Count how many lines in the data below include "parameters". Answer with the number only.

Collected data

╔══

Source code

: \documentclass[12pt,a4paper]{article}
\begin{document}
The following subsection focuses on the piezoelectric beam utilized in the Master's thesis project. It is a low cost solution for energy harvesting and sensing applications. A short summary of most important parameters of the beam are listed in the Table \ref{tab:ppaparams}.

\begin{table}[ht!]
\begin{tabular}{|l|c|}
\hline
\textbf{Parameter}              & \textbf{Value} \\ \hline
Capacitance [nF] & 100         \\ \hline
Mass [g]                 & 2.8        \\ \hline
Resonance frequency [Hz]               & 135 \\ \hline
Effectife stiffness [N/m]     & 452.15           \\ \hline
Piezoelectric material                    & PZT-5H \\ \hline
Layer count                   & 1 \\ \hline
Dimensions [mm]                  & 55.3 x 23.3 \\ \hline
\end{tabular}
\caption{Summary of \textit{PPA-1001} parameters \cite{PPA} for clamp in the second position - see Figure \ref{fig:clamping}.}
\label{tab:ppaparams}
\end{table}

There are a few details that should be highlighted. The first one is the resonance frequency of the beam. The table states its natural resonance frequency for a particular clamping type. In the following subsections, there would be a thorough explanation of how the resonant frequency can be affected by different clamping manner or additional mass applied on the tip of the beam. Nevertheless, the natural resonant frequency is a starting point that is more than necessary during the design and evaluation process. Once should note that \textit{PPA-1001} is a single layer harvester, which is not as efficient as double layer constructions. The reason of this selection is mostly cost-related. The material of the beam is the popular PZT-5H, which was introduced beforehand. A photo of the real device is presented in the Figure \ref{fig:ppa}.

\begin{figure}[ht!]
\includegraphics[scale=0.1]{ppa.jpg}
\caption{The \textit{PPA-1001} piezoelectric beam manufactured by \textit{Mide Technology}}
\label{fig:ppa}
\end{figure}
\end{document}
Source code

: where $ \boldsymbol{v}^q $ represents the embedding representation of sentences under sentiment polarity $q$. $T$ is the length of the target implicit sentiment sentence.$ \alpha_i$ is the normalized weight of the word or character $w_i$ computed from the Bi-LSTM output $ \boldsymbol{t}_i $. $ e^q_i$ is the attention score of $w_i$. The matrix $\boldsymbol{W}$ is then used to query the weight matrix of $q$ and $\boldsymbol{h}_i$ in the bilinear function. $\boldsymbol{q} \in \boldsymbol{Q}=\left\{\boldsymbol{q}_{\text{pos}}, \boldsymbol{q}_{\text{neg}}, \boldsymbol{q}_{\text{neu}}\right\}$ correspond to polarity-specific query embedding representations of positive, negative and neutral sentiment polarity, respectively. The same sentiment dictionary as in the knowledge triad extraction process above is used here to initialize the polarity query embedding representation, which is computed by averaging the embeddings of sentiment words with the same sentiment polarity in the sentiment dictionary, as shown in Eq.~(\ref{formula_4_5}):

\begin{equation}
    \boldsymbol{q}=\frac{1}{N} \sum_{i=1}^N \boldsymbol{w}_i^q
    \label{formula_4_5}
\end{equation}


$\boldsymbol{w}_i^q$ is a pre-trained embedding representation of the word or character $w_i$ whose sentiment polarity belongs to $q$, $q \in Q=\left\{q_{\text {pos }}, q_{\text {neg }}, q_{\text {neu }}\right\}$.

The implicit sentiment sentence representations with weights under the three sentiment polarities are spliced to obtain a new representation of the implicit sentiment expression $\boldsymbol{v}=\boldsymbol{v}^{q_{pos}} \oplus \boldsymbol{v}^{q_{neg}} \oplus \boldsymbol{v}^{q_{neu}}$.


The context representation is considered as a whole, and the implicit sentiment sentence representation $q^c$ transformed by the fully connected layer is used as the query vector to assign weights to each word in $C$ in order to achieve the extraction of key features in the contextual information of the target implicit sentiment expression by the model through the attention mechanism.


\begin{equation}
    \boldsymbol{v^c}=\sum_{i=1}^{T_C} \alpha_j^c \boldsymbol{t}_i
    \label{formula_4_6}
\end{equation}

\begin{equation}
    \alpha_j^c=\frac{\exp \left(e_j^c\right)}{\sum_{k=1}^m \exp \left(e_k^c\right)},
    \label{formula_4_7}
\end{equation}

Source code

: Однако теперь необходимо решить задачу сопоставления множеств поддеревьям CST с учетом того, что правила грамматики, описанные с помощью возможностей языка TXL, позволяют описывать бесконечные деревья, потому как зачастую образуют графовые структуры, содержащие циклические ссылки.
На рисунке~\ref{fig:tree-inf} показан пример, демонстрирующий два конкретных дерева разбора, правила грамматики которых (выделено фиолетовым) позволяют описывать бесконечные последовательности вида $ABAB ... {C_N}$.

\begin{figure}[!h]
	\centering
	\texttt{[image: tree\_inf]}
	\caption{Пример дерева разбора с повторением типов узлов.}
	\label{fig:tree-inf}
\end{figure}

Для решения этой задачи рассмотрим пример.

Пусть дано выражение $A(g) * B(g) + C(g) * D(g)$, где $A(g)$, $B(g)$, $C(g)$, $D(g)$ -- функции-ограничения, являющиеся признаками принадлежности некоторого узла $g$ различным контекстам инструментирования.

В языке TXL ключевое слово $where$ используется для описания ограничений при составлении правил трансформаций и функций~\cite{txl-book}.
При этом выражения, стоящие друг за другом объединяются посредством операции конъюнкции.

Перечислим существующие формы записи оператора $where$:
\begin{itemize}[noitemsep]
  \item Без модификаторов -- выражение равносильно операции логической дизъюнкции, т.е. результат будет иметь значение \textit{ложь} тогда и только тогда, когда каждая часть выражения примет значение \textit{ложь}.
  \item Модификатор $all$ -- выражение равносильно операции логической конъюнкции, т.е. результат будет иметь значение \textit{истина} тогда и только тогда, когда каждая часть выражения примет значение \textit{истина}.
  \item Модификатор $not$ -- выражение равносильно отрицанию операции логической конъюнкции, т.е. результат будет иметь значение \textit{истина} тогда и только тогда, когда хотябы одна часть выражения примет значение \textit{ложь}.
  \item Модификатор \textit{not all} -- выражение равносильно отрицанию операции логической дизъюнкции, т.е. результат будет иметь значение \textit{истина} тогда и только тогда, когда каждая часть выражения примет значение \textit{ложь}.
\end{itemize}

╚══

▶ **Output of the exercise**:
2